Blah.find({}).sort({date: -1}).execFind(function(err,docs){

});
15
votes

Been dealing with this issue today using Mongoose 3.5(.2) and none of the answers quite helped me solve this issue. The following code snippet does the trick

Post.find().sort('-posted').find(function (err, posts) {
    // user posts array
});

You can send any standard parameters you need to find() (e.g. where clauses and return fields) but no callback. Without a callback it returns a Query object which you chain sort() on.

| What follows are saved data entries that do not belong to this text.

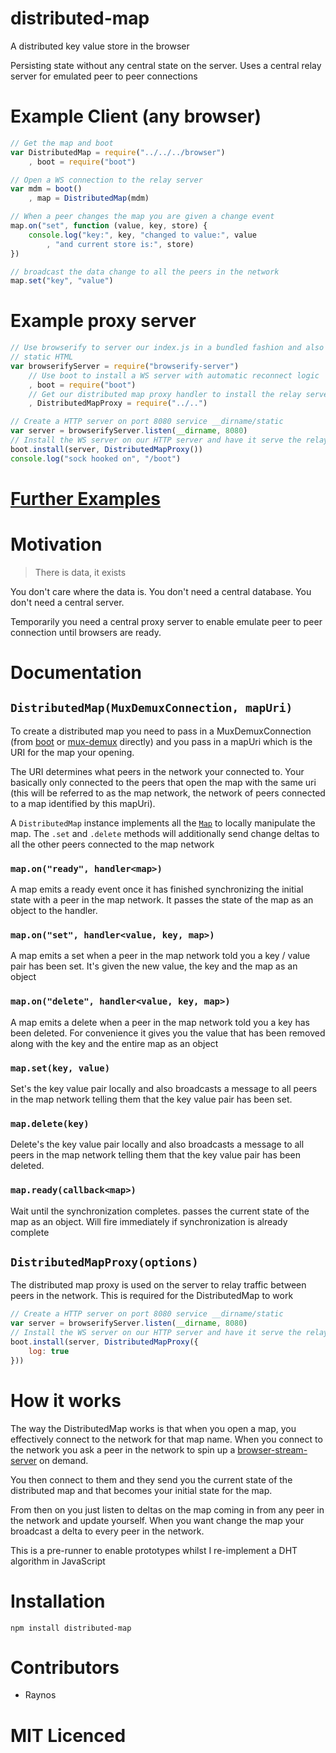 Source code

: # distributed-map

A distributed key value store in the browser

Persisting state without any central state on the server. Uses a central relay server for emulated peer to peer connections

# Example Client (any browser)

``` js
// Get the map and boot
var DistributedMap = require("../../../browser")
    , boot = require("boot")

// Open a WS connection to the relay server
var mdm = boot()
    , map = DistributedMap(mdm)

// When a peer changes the map you are given a change event
map.on("set", function (value, key, store) {
    console.log("key:", key, "changed to value:", value
        , "and current store is:", store)
})

// broadcast the data change to all the peers in the network
map.set("key", "value")
```

# Example proxy server

``` js
// Use browserify to server our index.js in a bundled fashion and also server
// static HTML
var browserifyServer = require("browserify-server")
    // Use boot to install a WS server with automatic reconnect logic
    , boot = require("boot")
    // Get our distributed map proxy handler to install the relay server
    , DistributedMapProxy = require("../..")

// Create a HTTP server on port 8080 service __dirname/static
var server = browserifyServer.listen(__dirname, 8080)
// Install the WS server on our HTTP server and have it serve the relay server
boot.install(server, DistributedMapProxy())
console.log("sock hooked on", "/boot")
```

# [Further Examples][2]

# Motivation

> There is data, it exists

You don't care where the data is. You don't need a central database. You don't need a central server. 

Temporarily you need a central proxy server to enable emulate peer to peer connection until browsers are ready.

# Documentation

## `DistributedMap(MuxDemuxConnection, mapUri)`

To create a distributed map you need to pass in a MuxDemuxConnection (from [boot][2] or [mux-demux][3] directly) and you pass in a mapUri which is the URI for the map your opening.

The URI determines what peers in the network your connected to. Your basically only connected to the peers that open the map with the same uri (this will be referred to as the map network, the network of peers connected to a map identified by this mapUri).

A `DistributedMap` instance implements all the [`Map`][5] to locally manipulate the map. The `.set` and `.delete` methods will additionally send change deltas to all the other peers connected to the map network

### `map.on("ready", handler<map>)`

A map emits a ready event once it has finished synchronizing the initial state with a peer in the map network. It passes the state of the map as an object to the handler.

### `map.on("set", handler<value, key, map>)`

A map emits a set when a peer in the map network told you a key / value pair has been set. It's given the new value, the key and the map as an object

### `map.on("delete", handler<value, key, map>)`

A map emits a delete when a peer in the map network told you a key has been deleted. For convenience it gives you the value that has been removed along with the key and the entire map as an object

### `map.set(key, value)`

Set's the key value pair locally and also broadcasts a message to all peers in the map network telling them that the key value pair has been set.

### `map.delete(key)`

Delete's the key value pair locally and also broadcasts a message to all peers in the map network telling them that the key value pair has been deleted.

### `map.ready(callback<map>)`

Wait until the synchronization completes. passes the current state of the map as an object. Will fire immediately if synchronization is already complete

## `DistributedMapProxy(options)`

The distributed map proxy is used on the server to relay traffic between peers in the network. This is required for the DistributedMap to work

``` js
// Create a HTTP server on port 8080 service __dirname/static
var server = browserifyServer.listen(__dirname, 8080)
// Install the WS server on our HTTP server and have it serve the relay server
boot.install(server, DistributedMapProxy({
    log: true
}))
```

# How it works

The way the DistributedMap works is that when you open a map, you effectively connect to the network for that map name. When you connect to the network you ask a peer in the network to spin up a [browser-stream-server][1] on demand.

You then connect to them and they send you the current state of the distributed map and that becomes your initial state for the map.

From then on you just listen to deltas on the map coming in from any peer in the network and update yourself. When you want change the map your broadcast a delta to every peer in the network.

This is a pre-runner to enable prototypes whilst I re-implement a DHT algorithm in JavaScript

# Installation

`npm install distributed-map`

# Contributors

 - Raynos

# MIT Licenced

  [1]: https://github.com/Colingo/browser-stream-server
  [2]: https://github.com/Raynos/distributed-map/tree/master/examples
  [3]: https://github.com/Raynos/boot
  [4]: https://github.com/dominictarr/mux-demux
  [5]: http://wiki.ecmascript.org/doku.php?id=harmony:simple_maps_and_sets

You need to call find() again (with or without more parameters -- shouldn't need any for efficiency reasons) which will allow you to get the result set in your callback.

7
votes
Post.find().sort({date:-1}, function(err, posts){
});

Should work as well

EDIT:

You can also try using this if you get the error sort() only takes 1 Argument :

Post.find({}, {
    '_id': 0,    // select keys to return here
}, {sort: '-date'}, function(err, posts) {
    // use it here
});
4
votes

I do this:

Data.find( { $query: { user: req.user }, $orderby: { dateAdded: -1 } } function ( results ) {
    ...
})

This will show the most recent things first.

2
votes

Short solution:

const query = {}
const projection = {}
const options = { sort: { id: 1 }, limit: 2, skip: 10 }

Room.find(query, projection, options).exec(function(err, docs) { ... });
1
votes

ES6 solution with Koa.

  async recent() {
    data = await ReadSchema.find({}, { sort: 'created_at' });
    ctx.body = data;
  }
0
votes

You can also sort by the _id field. For example, to get the most recent record, you can do,

const mostRecentRecord = await db.collection.findOne().sort({ _id: -1 });

It's much quicker too, because I'm more than willing to bet that your date field is not indexed.

0
votes

This one works for me.

`Post.find().sort({postedon: -1}).find(function (err, sortedposts){
    if (err) 
        return res.status(500).send({ message: "No Posts." });
    res.status(200).send({sortedposts : sortedposts});
 });`
0
votes

All the anwsers here are factually correct, however I am writing my anwser to make it clear that sometimes writing '-date' or date: -1 won't work if you either don't have a field named 'date' in your model, or if you passed the option: timestamps: true in options when creating your model. If you are using timestamps: true then you need to type: sort({createdAt: -1}) and this will work then.